## Aim of the task
Please report every line in the entries that contains the string "this".

━━━━━ The data

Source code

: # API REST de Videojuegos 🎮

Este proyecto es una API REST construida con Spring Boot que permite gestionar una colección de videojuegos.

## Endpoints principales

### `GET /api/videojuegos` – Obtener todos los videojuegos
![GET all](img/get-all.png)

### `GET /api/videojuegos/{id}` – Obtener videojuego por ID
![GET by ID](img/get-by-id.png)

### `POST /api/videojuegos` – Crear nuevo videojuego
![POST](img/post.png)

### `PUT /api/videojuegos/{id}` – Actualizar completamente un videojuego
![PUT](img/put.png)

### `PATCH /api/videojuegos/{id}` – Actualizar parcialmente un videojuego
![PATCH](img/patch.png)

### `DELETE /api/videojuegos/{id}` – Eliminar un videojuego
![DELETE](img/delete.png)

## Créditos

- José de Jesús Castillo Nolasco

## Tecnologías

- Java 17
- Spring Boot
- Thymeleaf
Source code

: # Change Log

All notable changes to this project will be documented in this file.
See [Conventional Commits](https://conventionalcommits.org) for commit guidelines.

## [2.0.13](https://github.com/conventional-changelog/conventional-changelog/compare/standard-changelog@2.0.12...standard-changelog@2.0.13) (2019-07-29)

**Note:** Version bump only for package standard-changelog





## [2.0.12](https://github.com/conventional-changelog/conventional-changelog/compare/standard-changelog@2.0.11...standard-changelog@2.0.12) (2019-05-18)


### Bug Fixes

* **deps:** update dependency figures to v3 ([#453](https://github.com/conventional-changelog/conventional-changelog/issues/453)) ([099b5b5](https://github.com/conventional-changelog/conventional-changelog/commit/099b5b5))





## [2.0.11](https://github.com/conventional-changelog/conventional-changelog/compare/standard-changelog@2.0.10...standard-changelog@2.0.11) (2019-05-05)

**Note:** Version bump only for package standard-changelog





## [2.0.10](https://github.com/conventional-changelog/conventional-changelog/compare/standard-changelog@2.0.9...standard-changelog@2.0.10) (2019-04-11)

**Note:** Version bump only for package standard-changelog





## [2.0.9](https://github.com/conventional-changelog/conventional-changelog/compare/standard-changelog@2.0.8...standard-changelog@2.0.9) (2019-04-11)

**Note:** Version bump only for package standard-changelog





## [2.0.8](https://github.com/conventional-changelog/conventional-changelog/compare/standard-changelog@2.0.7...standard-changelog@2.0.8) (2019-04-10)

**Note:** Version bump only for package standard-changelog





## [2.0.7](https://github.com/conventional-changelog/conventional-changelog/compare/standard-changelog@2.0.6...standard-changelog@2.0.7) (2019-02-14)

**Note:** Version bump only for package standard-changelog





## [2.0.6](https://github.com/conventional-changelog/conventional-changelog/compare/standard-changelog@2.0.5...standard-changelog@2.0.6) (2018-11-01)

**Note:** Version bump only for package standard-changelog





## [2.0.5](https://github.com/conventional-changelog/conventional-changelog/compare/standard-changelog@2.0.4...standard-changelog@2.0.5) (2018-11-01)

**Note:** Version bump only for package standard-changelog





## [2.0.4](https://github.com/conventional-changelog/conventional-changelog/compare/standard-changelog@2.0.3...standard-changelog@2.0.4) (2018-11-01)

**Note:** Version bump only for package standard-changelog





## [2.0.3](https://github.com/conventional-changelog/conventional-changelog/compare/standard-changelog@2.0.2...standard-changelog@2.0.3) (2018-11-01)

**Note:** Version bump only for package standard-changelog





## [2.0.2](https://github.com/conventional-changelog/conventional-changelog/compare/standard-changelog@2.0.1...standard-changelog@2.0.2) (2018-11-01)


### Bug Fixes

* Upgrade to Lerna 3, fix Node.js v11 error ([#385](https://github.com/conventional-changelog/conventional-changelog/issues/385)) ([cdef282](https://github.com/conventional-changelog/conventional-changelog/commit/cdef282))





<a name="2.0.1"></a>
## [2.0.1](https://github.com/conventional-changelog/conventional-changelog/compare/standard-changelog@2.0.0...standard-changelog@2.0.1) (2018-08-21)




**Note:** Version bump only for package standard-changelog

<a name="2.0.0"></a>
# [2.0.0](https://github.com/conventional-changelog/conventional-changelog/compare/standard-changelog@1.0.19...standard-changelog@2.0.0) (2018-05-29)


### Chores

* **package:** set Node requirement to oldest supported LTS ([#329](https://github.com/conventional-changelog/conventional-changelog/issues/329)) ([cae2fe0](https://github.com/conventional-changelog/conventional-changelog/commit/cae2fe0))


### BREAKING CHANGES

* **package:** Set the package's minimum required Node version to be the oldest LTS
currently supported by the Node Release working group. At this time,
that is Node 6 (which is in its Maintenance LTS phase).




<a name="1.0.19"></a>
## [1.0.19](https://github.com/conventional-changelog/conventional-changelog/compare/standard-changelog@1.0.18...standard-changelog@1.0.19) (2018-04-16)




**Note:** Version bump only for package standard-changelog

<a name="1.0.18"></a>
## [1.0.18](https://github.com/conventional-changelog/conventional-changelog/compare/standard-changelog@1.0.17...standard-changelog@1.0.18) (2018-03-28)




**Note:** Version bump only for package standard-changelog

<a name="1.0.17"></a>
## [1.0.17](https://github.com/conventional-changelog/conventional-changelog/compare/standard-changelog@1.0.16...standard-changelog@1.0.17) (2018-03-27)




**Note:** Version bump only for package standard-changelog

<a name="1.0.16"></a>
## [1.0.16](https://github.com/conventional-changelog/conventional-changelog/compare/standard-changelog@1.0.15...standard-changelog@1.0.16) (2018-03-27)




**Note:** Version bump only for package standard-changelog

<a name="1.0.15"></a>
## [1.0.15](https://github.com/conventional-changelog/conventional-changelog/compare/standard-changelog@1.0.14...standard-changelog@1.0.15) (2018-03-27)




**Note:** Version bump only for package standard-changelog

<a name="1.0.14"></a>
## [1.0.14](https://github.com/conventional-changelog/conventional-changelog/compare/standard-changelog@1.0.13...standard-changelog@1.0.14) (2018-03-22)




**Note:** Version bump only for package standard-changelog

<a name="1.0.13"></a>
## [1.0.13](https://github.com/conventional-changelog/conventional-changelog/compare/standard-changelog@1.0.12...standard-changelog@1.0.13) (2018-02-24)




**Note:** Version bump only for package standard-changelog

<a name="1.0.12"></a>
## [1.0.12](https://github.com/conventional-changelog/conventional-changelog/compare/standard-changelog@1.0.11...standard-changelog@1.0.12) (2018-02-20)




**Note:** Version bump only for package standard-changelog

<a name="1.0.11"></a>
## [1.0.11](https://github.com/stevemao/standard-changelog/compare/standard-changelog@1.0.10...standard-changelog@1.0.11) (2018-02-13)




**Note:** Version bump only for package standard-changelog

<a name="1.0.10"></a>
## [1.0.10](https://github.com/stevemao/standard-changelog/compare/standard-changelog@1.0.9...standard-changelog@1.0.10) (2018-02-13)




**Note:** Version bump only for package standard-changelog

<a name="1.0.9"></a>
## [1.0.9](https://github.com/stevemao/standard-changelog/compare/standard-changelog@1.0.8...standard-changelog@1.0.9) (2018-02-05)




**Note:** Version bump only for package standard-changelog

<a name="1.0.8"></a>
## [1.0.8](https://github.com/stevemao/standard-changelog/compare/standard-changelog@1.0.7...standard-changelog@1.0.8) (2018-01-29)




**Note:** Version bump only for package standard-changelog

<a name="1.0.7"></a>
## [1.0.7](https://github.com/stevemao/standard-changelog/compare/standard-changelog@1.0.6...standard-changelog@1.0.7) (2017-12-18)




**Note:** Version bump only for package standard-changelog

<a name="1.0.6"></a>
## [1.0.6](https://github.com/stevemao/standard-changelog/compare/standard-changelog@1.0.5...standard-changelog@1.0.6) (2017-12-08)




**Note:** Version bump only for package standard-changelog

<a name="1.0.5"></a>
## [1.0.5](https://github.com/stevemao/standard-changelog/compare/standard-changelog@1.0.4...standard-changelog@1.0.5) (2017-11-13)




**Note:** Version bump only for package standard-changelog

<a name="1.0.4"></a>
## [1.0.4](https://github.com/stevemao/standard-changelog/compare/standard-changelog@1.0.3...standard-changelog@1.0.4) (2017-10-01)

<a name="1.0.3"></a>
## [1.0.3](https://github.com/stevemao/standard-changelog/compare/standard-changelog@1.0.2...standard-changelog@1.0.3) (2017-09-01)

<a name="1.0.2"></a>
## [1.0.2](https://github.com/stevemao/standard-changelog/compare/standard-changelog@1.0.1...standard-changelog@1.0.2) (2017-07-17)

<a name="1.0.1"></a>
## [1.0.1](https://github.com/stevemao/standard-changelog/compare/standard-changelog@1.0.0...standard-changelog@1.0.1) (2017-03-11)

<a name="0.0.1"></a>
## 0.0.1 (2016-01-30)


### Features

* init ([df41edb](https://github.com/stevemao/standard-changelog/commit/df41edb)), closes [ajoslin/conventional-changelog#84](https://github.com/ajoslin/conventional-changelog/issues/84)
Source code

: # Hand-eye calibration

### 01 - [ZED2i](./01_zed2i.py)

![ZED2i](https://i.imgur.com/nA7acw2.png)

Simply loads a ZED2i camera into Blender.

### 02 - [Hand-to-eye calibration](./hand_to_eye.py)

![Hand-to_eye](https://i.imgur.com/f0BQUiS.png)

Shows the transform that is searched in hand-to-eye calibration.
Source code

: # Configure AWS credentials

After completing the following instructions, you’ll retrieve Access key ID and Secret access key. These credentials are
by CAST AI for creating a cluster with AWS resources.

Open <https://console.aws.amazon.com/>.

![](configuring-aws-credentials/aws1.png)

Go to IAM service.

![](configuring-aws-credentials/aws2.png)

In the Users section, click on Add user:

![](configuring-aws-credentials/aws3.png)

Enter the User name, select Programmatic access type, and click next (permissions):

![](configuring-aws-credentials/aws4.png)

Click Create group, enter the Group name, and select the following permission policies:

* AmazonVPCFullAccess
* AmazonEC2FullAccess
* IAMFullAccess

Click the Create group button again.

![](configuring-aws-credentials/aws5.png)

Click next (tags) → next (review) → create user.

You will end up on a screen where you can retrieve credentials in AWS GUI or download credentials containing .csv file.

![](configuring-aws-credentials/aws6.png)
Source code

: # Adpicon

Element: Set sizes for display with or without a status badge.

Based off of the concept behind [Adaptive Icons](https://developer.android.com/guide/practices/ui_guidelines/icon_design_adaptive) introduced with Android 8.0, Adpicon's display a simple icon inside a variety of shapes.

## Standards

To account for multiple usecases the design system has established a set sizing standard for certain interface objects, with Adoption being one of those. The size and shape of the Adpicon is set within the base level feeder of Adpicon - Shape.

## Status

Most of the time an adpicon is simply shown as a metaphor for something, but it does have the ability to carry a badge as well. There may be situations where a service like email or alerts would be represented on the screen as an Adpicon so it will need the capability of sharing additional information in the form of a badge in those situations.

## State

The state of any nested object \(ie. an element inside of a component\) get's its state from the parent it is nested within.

━━━━━━━━━━

## Solution below
All notable changes to this project will be documented in this file.
currently supported by the Node Release working group. At this time,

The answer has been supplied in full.